- [Task goal] All the lines below need to be output exactly, apart from any images.

Dataset entries

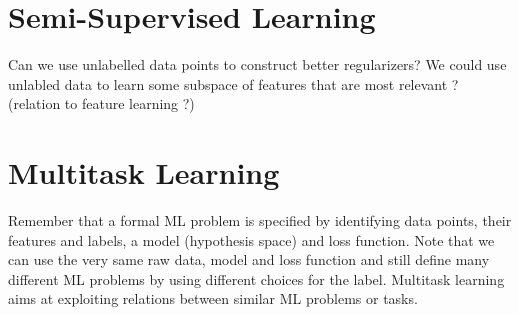 \documentclass[12pt]{report}
\begin{document}

\section{Semi-Supervised Learning} 
Can we use unlabelled data points to construct better regularizers? We could use unlabled data 
to learn some subspace of features that are most relevant ? (relation to feature learning ?)

\section{Multitask Learning} 
Remember that a formal ML problem is specified by identifying data points, their features and labels, 
a model (hypothesis space) and loss function. Note that we can use the very same raw data, model 
and loss function and still define many different ML problems by using different choices for the label. 
Multitask learning aims at exploiting relations between similar ML problems or tasks. 
\end{document}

- [Response]
 \documentclass[12pt]{report}
\begin{document}

\section{Semi-Supervised Learning} 
Can we use unlabelled data points to construct better regularizers? We could use unlabled data 
to learn some subspace of features that are most relevant ? (relation to feature learning ?)

\section{Multitask Learning} 
Remember that a formal ML problem is specified by identifying data points, their features and labels, 
a model (hypothesis space) and loss function. Note that we can use the very same raw data, model 
and loss function and still define many different ML problems by using different choices for the label. 
Multitask learning aims at exploiting relations between similar ML problems or tasks. 
\end{document}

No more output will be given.